« Le temps est un cercle plat ». Cinq mots qui rappellent un souvenir culturel commun. Saison 1 de True Detective. Matthew McConaughey, dans le rôle de Rust Cohle, un ancien inspecteur de la police criminelle devenu alcoolique, dont les yeux sont désormais brouillés par la paranoïa et le désespoir. Les couleurs s’affichent immédiatement sur votre écran de télévision mental. Les boiseries de la salle d’interrogatoire, où Cohle rouvre les vieilles blessures de son unique affaire inachevée. Le rouge et le blanc des canettes de bière Lone Star qu’il suce et transforme en aides visuelles. La phrase elle-même représente tout ce qui nous fascine dans ce personnage.

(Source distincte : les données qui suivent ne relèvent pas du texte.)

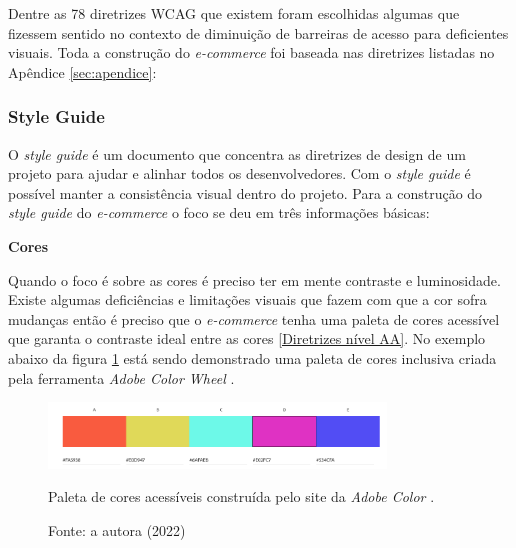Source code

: {Dentre as 78 diretrizes WCAG \cite{WCAG21} que existem foram escolhidas algumas que fizessem sentido no contexto de diminuição de barreiras de acesso para deficientes visuais. Toda a construção do \textit{e-commerce} foi baseada nas diretrizes listadas no Apêndice \ref{sec:apendice}: 

}

\newpage
\subsubsection{Style Guide}
{O \textit{style guide} \cite{lynch2016web} é um documento que concentra as diretrizes de design de um projeto para ajudar e alinhar todos os desenvolvedores. Com o \textit{style guide} é possível manter a consistência visual dentro do projeto. Para a construção do \textit{style guide} do \textit{e-commerce} o foco se deu em três informações básicas:


{\textbf{Cores}}

Quando o foco é sobre as cores é preciso ter em mente contraste e luminosidade. Existe algumas deficiências e limitações visuais que fazem com que a cor sofra mudanças então é preciso que o \textit{e-commerce} tenha uma paleta de cores acessível que garanta o contraste ideal entre as cores \ref{Diretrizes nível AA}. No exemplo abaixo da figura \ref{fig1:style} está sendo demonstrado uma paleta de cores inclusiva criada pela ferramenta \textit{Adobe Color Wheel} \cite{ADOBE} . 
\begin{figure}[ht]
  		\centering
  		
        \includegraphics[width=0.8\textwidth]{images/paleta_de_cores_acessiveis.png}
        \caption{Paleta de cores acessíveis construída pelo site da \textit{Adobe Color} \cite{ADOBE}.}
        \caption*{Fonte: a autora (2022)}
        \label{fig1:style}
\end{figure}  

}
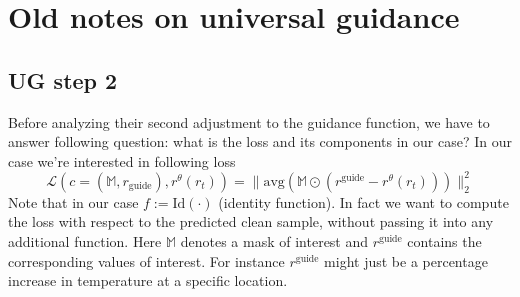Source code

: \documentclass[a4paper,12pt]{article}
\begin{document}


\clearpage
\section{Old notes on universal guidance}

\subsection{UG step 2}
Before analyzing their second adjustment to the guidance function, we have to answer following question: what is the loss and its components in our case?
In our case we're interested in following loss
$$
\mathcal{L}(c=(\mathbb{M},r_{\text{guide}}), r^\theta(r_t))=\| \text{avg}(\mathbb{M} \odot (r^{\text{guide}} - r^\theta(r_t)))\|^2_2
$$
Note that in our case $f:=\text{Id}(\cdot)$ (identity function). In fact we want to compute the loss with respect to the predicted clean sample, without passing it into any additional function.
Here $\mathbb{M}$ denotes a mask of interest and $r^{\text{guide}}$ contains the corresponding values of interest. For instance $r^{\text{guide}}$ might just be a percentage increase in temperature at a specific location.
\end{document}
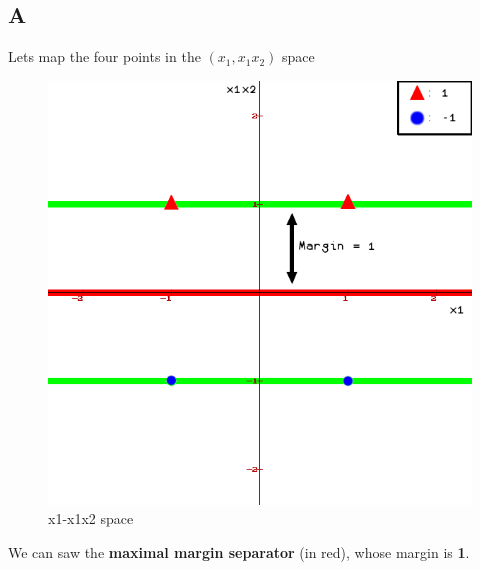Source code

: \documentclass{article}
\begin{document}
        \subsection{A}
            Lets map the four points in the $(x_1, x_1x_2)$ space
            \begin{figure}[H]
                \centering
                \includegraphics[scale=0.5]{problem3/x1x2-x1.png}
                \caption{x1-x1x2 space}
            \end{figure}
            We can saw the \textbf{maximal margin separator} (in red), whose margin is \textbf{1}.\\
\end{document}
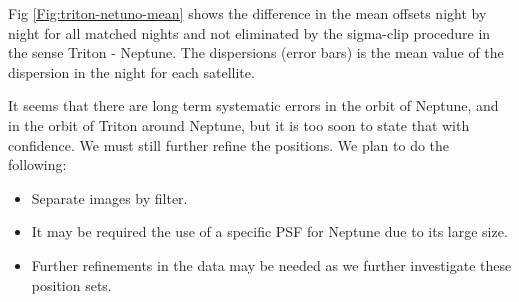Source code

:\documentclass[12pt,a4paper]{report}
\newcommand{\PE}{Perkin-Elmer }
\newcommand{\BC}{Boller \& Chivens }
\begin{document}
Fig \ref{Fig:triton-netuno-mean} shows the difference in the mean offsets night by night for all matched nights and not eliminated by the sigma-clip procedure in the sense Triton - Neptune. The dispersions (error bars) is the mean value of the dispersion in the night for each satellite.



It seems that there are long term systematic errors in the orbit of Neptune, and in the orbit of Triton around Neptune, but it is too soon to state that with confidence. We must still further refine the positions. We plan to do the following:

\begin{itemize}
\item Separate images by filter.
\item It may be required the use of a specific PSF for Neptune due to its large size.
\item Further refinements in the data may be needed as we further investigate these position sets.
\end{itemize}


\end{document}
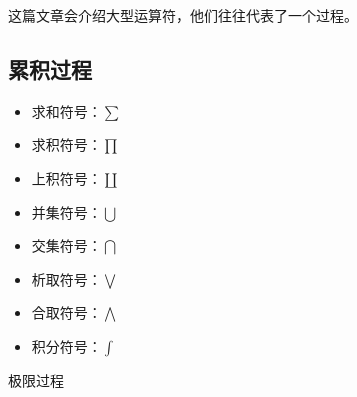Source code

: 
\begin{issues}
\issueDraft
\end{issues}

这篇文章会介绍大型运算符，他们往往代表了一个过程。

\subsection{累积过程}
\begin{itemize}
\item 求和符号：$\sum$
\item 求积符号：$\prod$
\item 上积符号：$\coprod$
\item 并集符号：$\bigcup$
\item 交集符号：$\bigcap$
\item 析取符号：$\bigvee$
\item 合取符号：$\bigwedge$
\item 积分符号：$\int$
\end{itemize}

极限过程
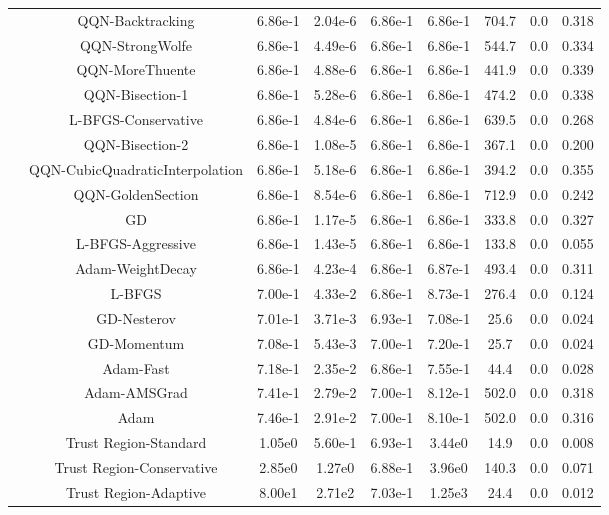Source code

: {\begin{longtable}{l*{8}{S[table-format=2.2e-1]}}
 & QQN-Backtracking & 6.86e-1 & 2.04e-6 & 6.86e-1 & 6.86e-1 & 704.7 & 0.0 & 0.318 \\
 & QQN-StrongWolfe & 6.86e-1 & 4.49e-6 & 6.86e-1 & 6.86e-1 & 544.7 & 0.0 & 0.334 \\
 & QQN-MoreThuente & 6.86e-1 & 4.88e-6 & 6.86e-1 & 6.86e-1 & 441.9 & 0.0 & 0.339 \\
 & QQN-Bisection-1 & 6.86e-1 & 5.28e-6 & 6.86e-1 & 6.86e-1 & 474.2 & 0.0 & 0.338 \\
 & L-BFGS-Conservative & 6.86e-1 & 4.84e-6 & 6.86e-1 & 6.86e-1 & 639.5 & 0.0 & 0.268 \\
 & QQN-Bisection-2 & 6.86e-1 & 1.08e-5 & 6.86e-1 & 6.86e-1 & 367.1 & 0.0 & 0.200 \\
 & QQN-CubicQuadraticInterpolation & 6.86e-1 & 5.18e-6 & 6.86e-1 & 6.86e-1 & 394.2 & 0.0 & 0.355 \\
 & QQN-GoldenSection & 6.86e-1 & 8.54e-6 & 6.86e-1 & 6.86e-1 & 712.9 & 0.0 & 0.242 \\
 & GD & 6.86e-1 & 1.17e-5 & 6.86e-1 & 6.86e-1 & 333.8 & 0.0 & 0.327 \\
 & L-BFGS-Aggressive & 6.86e-1 & 1.43e-5 & 6.86e-1 & 6.86e-1 & 133.8 & 0.0 & 0.055 \\
 & Adam-WeightDecay & 6.86e-1 & 4.23e-4 & 6.86e-1 & 6.87e-1 & 493.4 & 0.0 & 0.311 \\
 & L-BFGS & 7.00e-1 & 4.33e-2 & 6.86e-1 & 8.73e-1 & 276.4 & 0.0 & 0.124 \\
 & GD-Nesterov & 7.01e-1 & 3.71e-3 & 6.93e-1 & 7.08e-1 & 25.6 & 0.0 & 0.024 \\
 & GD-Momentum & 7.08e-1 & 5.43e-3 & 7.00e-1 & 7.20e-1 & 25.7 & 0.0 & 0.024 \\
 & Adam-Fast & 7.18e-1 & 2.35e-2 & 6.86e-1 & 7.55e-1 & 44.4 & 0.0 & 0.028 \\
 & Adam-AMSGrad & 7.41e-1 & 2.79e-2 & 7.00e-1 & 8.12e-1 & 502.0 & 0.0 & 0.318 \\
 & Adam & 7.46e-1 & 2.91e-2 & 7.00e-1 & 8.10e-1 & 502.0 & 0.0 & 0.316 \\
 & Trust Region-Standard & 1.05e0 & 5.60e-1 & 6.93e-1 & 3.44e0 & 14.9 & 0.0 & 0.008 \\
 & Trust Region-Conservative & 2.85e0 & 1.27e0 & 6.88e-1 & 3.96e0 & 140.3 & 0.0 & 0.071 \\
 & Trust Region-Adaptive & 8.00e1 & 2.71e2 & 7.03e-1 & 1.25e3 & 24.4 & 0.0 & 0.012 \\
\midrule
\end{longtable}
}

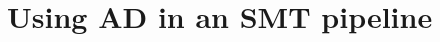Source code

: \documentclass[11pt,a4paper]{article}
\newcommand{\ad}{\textsc{AD}}
\begin{document}



\section{Using \ad{} in an SMT pipeline}

\end{document}
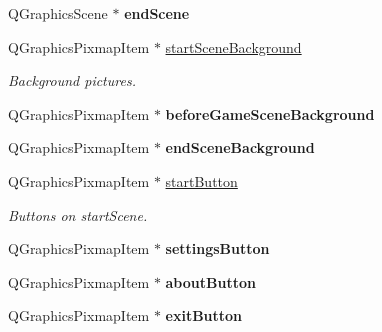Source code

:\begin{DoxyCompactItemize}
\item 
Q\+Graphics\+Scene $\ast$ {\bfseries end\+Scene}\hypertarget{class_game_menu_a235b359eff5bab01a8ca9d2b75466af1}{}\label{class_game_menu_a235b359eff5bab01a8ca9d2b75466af1}

\item 
Q\+Graphics\+Pixmap\+Item $\ast$ \hyperlink{class_game_menu_ab6fd3496d0426f663e9893a893764fcf}{start\+Scene\+Background}\hypertarget{class_game_menu_ab6fd3496d0426f663e9893a893764fcf}{}\label{class_game_menu_ab6fd3496d0426f663e9893a893764fcf}

\begin{DoxyCompactList}\small\item\em Background pictures. \end{DoxyCompactList}\item 
Q\+Graphics\+Pixmap\+Item $\ast$ {\bfseries before\+Game\+Scene\+Background}\hypertarget{class_game_menu_a59aa0e84b5d4db53a62bb52480856c25}{}\label{class_game_menu_a59aa0e84b5d4db53a62bb52480856c25}

\item 
Q\+Graphics\+Pixmap\+Item $\ast$ {\bfseries end\+Scene\+Background}\hypertarget{class_game_menu_a32c0e1b35559b840ffc5628cb59c8639}{}\label{class_game_menu_a32c0e1b35559b840ffc5628cb59c8639}

\item 
Q\+Graphics\+Pixmap\+Item $\ast$ \hyperlink{class_game_menu_a22c3e73fc24f9699e6a9f4bc1d6fbd52}{start\+Button}\hypertarget{class_game_menu_a22c3e73fc24f9699e6a9f4bc1d6fbd52}{}\label{class_game_menu_a22c3e73fc24f9699e6a9f4bc1d6fbd52}

\begin{DoxyCompactList}\small\item\em Buttons on start\+Scene. \end{DoxyCompactList}\item 
Q\+Graphics\+Pixmap\+Item $\ast$ {\bfseries settings\+Button}\hypertarget{class_game_menu_aca49d1e3a9dfec037cbc85a01cb6df82}{}\label{class_game_menu_aca49d1e3a9dfec037cbc85a01cb6df82}

\item 
Q\+Graphics\+Pixmap\+Item $\ast$ {\bfseries about\+Button}\hypertarget{class_game_menu_a3d6ca189f02e14ed5cfb5451526a271b}{}\label{class_game_menu_a3d6ca189f02e14ed5cfb5451526a271b}

\item 
Q\+Graphics\+Pixmap\+Item $\ast$ {\bfseries exit\+Button}\hypertarget{class_game_menu_a76bcbc6a772fb628f39140c9365eccd8}{}\label{class_game_menu_a76bcbc6a772fb628f39140c9365eccd8}


\end{DoxyCompactItemize}
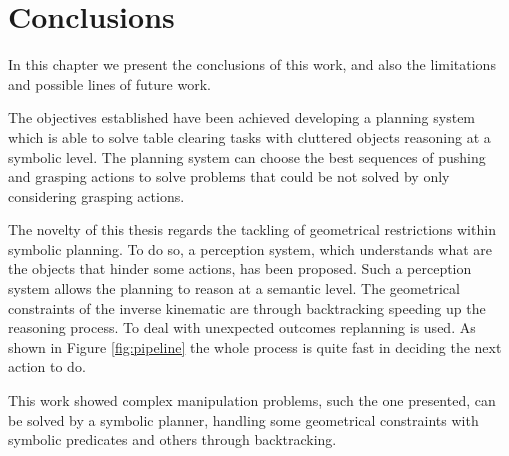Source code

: \chapter{Conclusions}
\label{ch:conclusions}

In this chapter we present the conclusions of this work, and also the limitations and possible lines of future work.

The objectives established have been achieved developing a planning system which is able to solve table clearing tasks with cluttered objects reasoning at a symbolic level. The planning system can choose the best sequences of pushing and grasping actions to solve problems that could be not solved by only considering grasping actions.

The novelty of this thesis regards the tackling of geometrical restrictions within symbolic planning. To do so, a perception system, which understands what are the objects that hinder some actions, has been proposed. Such a perception system allows the planning to reason at a semantic level. The geometrical constraints of the inverse kinematic are  through backtracking speeding up the reasoning process. To deal with unexpected outcomes replanning is used. As shown in Figure \ref{fig:pipeline} the whole process is quite fast in deciding the next action to do. 

This work showed   complex manipulation problems, such the one presented, can be solved by a symbolic planner, handling some geometrical constraints with symbolic predicates and others through backtracking.


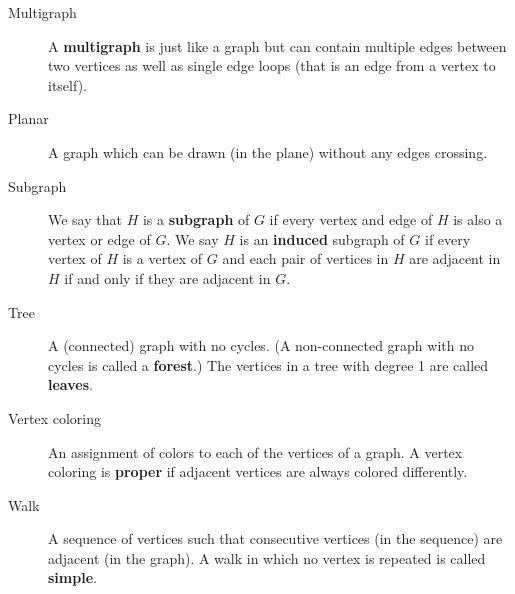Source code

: \documentclass[12pt,]{book}
\newcommand{\terminology}[1]{\textbf{#1}}
\theoremstyle{plain}
\theoremstyle{definition}
\theoremstyle{definition}
\theoremstyle{definition}
\numberwithin{equation}{chapter}
\begin{document}
\begin{assemblage}
\begin{description}
\item[{Multigraph}]\hypertarget{li-712}{}\hypertarget{p-1578}{}%
 A \terminology{multigraph} is just like a graph but can contain multiple edges between two vertices as well as single edge loops (that is an edge from a vertex to itself).%
\item[{Planar}]\hypertarget{li-713}{}\hypertarget{p-1579}{}%
 A graph which can be drawn (in the plane) without any edges crossing.%
\item[{Subgraph}]\hypertarget{li-714}{}\hypertarget{p-1580}{}%
 We say that \(H\) is a \terminology{subgraph} of \(G\) if every vertex and edge of \(H\) is also a vertex or edge of \(G\). We say \(H\) is an \terminology{induced} subgraph of \(G\) if every vertex of \(H\) is a vertex of \(G\) and each pair of vertices in \(H\) are adjacent in \(H\) if and only if they are adjacent in \(G\).%
\item[{Tree}]\hypertarget{li-715}{}\hypertarget{p-1581}{}%
 A (connected) graph with no cycles. (A non-connected graph with no cycles is called a \terminology{forest}.) The vertices in a tree with degree 1 are called \terminology{leaves}.%
\item[{Vertex coloring}]\hypertarget{li-716}{}\hypertarget{p-1582}{}%
 An assignment of colors to each of the vertices of a graph. A vertex coloring is \terminology{proper} if adjacent vertices are always colored differently.%
\item[{Walk}]\hypertarget{li-717}{}\hypertarget{p-1583}{}%
 A sequence of vertices such that consecutive vertices (in the sequence) are adjacent (in the graph). A walk in which no vertex is repeated is called \terminology{simple}.%
\end{description}
%
\end{assemblage}
\typeout{************************************************}
\typeout{************************************************}
\end{document}
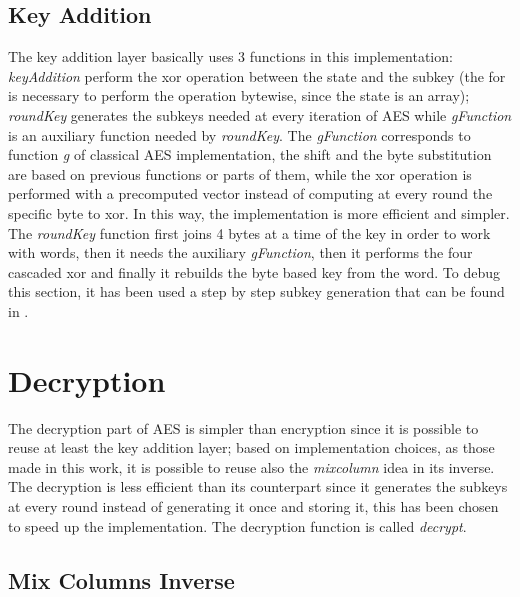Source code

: \documentclass{article}
\begin{document}
\subsection{Key Addition}

The key addition layer basically uses 3 functions in this implementation: \textit{keyAddition} perform the xor operation between the state and the subkey (the for is necessary to perform the operation bytewise, since the state is an array); \textit{roundKey} generates the subkeys needed at every iteration of AES while \textit{gFunction} is an auxiliary function needed by \textit{roundKey}. \newline
The \textit{gFunction} corresponds to function \textit{g} of classical AES implementation, the shift and the byte substitution are based on previous functions or parts of them, while the xor operation is performed with a precomputed vector instead of computing at every round the specific byte to xor. In this way, the implementation is more efficient and simpler.\newline
The \textit{roundKey} function first joins 4 bytes at a time of the key in order to work with words, then it needs the auxiliary \textit{gFunction}, then it performs the four cascaded xor and finally it rebuilds the byte based key from the word.\newline
To debug this section, it has been used a step by step subkey generation that can be found in \cite{AESsteps}.   


\section{Decryption}

The decryption part of AES is simpler than encryption since it is possible to reuse at least the key addition layer; based on implementation choices, as those made in this work, it is possible to reuse also the \textit{mixcolumn} idea in its inverse. The decryption is less efficient than its counterpart since it generates the subkeys at every round instead of generating it once and storing it, this has been chosen to speed up the implementation. The decryption function is called \textit{decrypt}.
 
\subsection{Mix Columns Inverse}
\end{document}

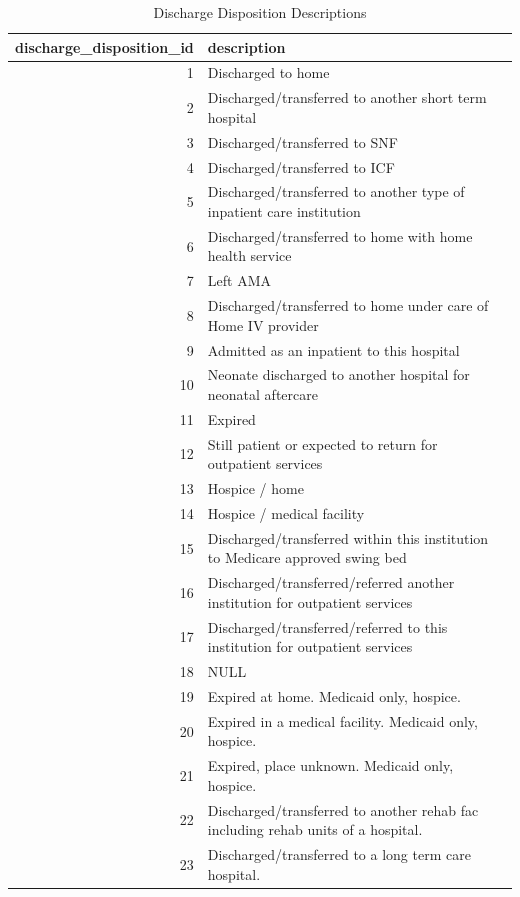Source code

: \begin{table}[H]
    \centering
    \caption{Discharge Disposition Descriptions}
    \renewcommand{\arraystretch}{1.2}
    \begin{tabularx}{\textwidth}{rX}
    \toprule
    \textbf{discharge\_disposition\_id} & \textbf{description} \\
    \midrule
    1 & Discharged to home \\
    2 & Discharged/transferred to another short term hospital \\
    3 & Discharged/transferred to SNF \\
    4 & Discharged/transferred to ICF \\
    5 & Discharged/transferred to another type of inpatient care institution \\
    6 & Discharged/transferred to home with home health service \\
    7 & Left AMA \\
    8 & Discharged/transferred to home under care of Home IV provider \\
    9 & Admitted as an inpatient to this hospital \\
    10 & Neonate discharged to another hospital for neonatal aftercare \\
    11 & Expired \\
    12 & Still patient or expected to return for outpatient services \\
    13 & Hospice / home \\
    14 & Hospice / medical facility \\
    15 & Discharged/transferred within this institution to Medicare approved swing bed \\
    16 & Discharged/transferred/referred another institution for outpatient services \\
    17 & Discharged/transferred/referred to this institution for outpatient services \\
    18 & NULL \\
    19 & Expired at home. Medicaid only, hospice. \\
    20 & Expired in a medical facility. Medicaid only, hospice. \\
    21 & Expired, place unknown. Medicaid only, hospice. \\
    22 & Discharged/transferred to another rehab fac including rehab units of a hospital. \\
    23 & Discharged/transferred to a long term care hospital. \\

\end{tabularx}
\end{table}
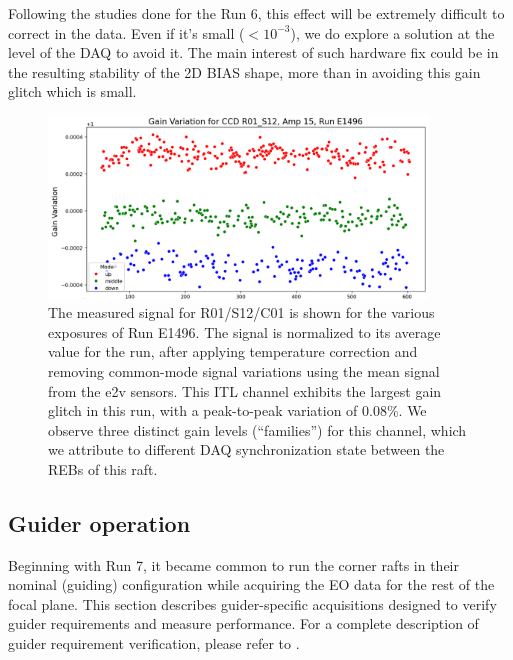 Following the studies done for the Run 6, this effect will be extremely difficult to correct in the data. Even if it's small ($<10^{-3}$), we do explore a solution at the level of the DAQ to avoid it. The main interest of such hardware fix could be in the resulting  stability of the 2D BIAS shape, more than in avoiding this gain glitch which is small. 

\begin{figure}[ht]
\begin{centering}
\includegraphics[width=0.9\textwidth]{figures/Gain_variation_R01_S12_amp15_E1496.png}
\end{centering}
\caption{The measured signal for R01/S12/C01 is shown for the various exposures of Run E1496. The signal is normalized to its average value for the run, after applying temperature correction and removing common-mode signal variations using the mean signal from the e2v sensors. This ITL channel exhibits the largest gain glitch in this run, with a peak-to-peak variation of 0.08\%. We observe three distinct gain levels (“families”) for this channel, which we attribute to different DAQ synchronization state between the REBs of this raft.}
\label{fig:ITLGglitch}
\end{figure}

\subsection{Guider operation}\label{guider-operation}
Beginning with Run 7, it became common to run the corner rafts in their nominal (guiding) configuration while acquiring the EO data for the rest of the focal plane. This section describes guider-specific acquisitions designed to verify guider requirements and measure performance. For a complete description of guider requirement verification, please refer to \citep{LCA-20583}.

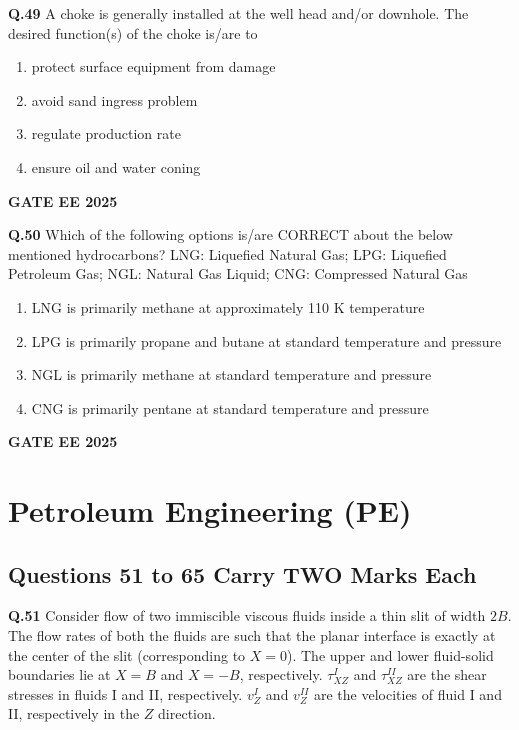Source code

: \documentclass{article}
\begin{document}
\vspace{0.5cm}

\textbf{Q.49} A choke is generally installed at the well head and/or downhole. The desired function(s) of the choke is/are to
\begin{enumerate}[label=(\Alph*)]
    \item protect surface equipment from damage
    \item avoid sand ingress problem
    \item regulate production rate
    \item ensure oil and water coning
\end{enumerate}
\textbf{GATE EE 2025}

\vspace{0.5cm}

\textbf{Q.50} Which of the following options is/are CORRECT about the below mentioned hydrocarbons? 
LNG: Liquefied Natural Gas; LPG: Liquefied Petroleum Gas; NGL: Natural Gas Liquid; CNG: Compressed Natural Gas
\begin{enumerate}[label=(\Alph*)]
    \item LNG is primarily methane at approximately 110 K temperature
    \item LPG is primarily propane and butane at standard temperature and pressure
    \item NGL is primarily methane at standard temperature and pressure
    \item CNG is primarily pentane at standard temperature and pressure
\end{enumerate}
\textbf{GATE EE 2025}

\vspace{0.5cm}

\section*{Petroleum Engineering (PE)}

\subsection*{Questions 51 to 65 Carry TWO Marks Each}

\textbf{Q.51} Consider flow of two immiscible viscous fluids inside a thin slit of width $2B$. The flow rates of both the fluids are such that the planar interface is exactly at the center of the slit (corresponding to $X = 0$). The upper and lower fluid-solid boundaries lie at $X = B$ and $X = -B$, respectively. $\tau_{XZ}^I$ and $\tau_{XZ}^{II}$ are the shear stresses in fluids I and II, respectively. $v_Z^I$ and $v_Z^{II}$ are the velocities of fluid I and II, respectively in the $Z$ direction.
\end{document}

Non seulement le sentiment que Cohle a vu jusqu’au centre de la réalité et qu’il a tragiquement survécu, mais aussi la conviction que, aussi étrange que cela puisse paraître, sa description des vérités qu’il a vues est exacte, et que nous devrions essayer de le comprendre.

FAIRE DÉFILER POUR POURSUIVRE LE CONTENU

Mais les mots – le temps est un cercle plat – signifient-ils quelque chose ? Si c’est le cas, qu’est-ce que cela signifie ? Et si ce n’est pas le cas, est-ce important ?

RELIEF : True Detective : Night Country  » révèle Jodie Foster et Kali Reis sur une affaire qui fait froid dans le dos.

Friedrich Nietzsche et l’éternelle récurrence

La réplique est prononcée dans l’épisode 5. La série se déroule en 2012, mais est en grande partie composée de flashbacks de l’année 1995, lorsque Cohle et son ex-partenaire, Marty Hart (Woody Harrelson), semblaient avoir résolu le meurtre de Dora Lange. L’homme qu’ils pensaient être le tueur, un cuiseur de méthamphétamine occultiste et drogué nommé Reggie Ledoux, est la première personne à prononcer les mots, après qu’ils l’aient traqué jusqu’à sa cachette dans l’arrière-pays de la Louisiane. « Je sais ce qui va se passer ensuite… tu vas recommencer. Le temps est un cercle plat. »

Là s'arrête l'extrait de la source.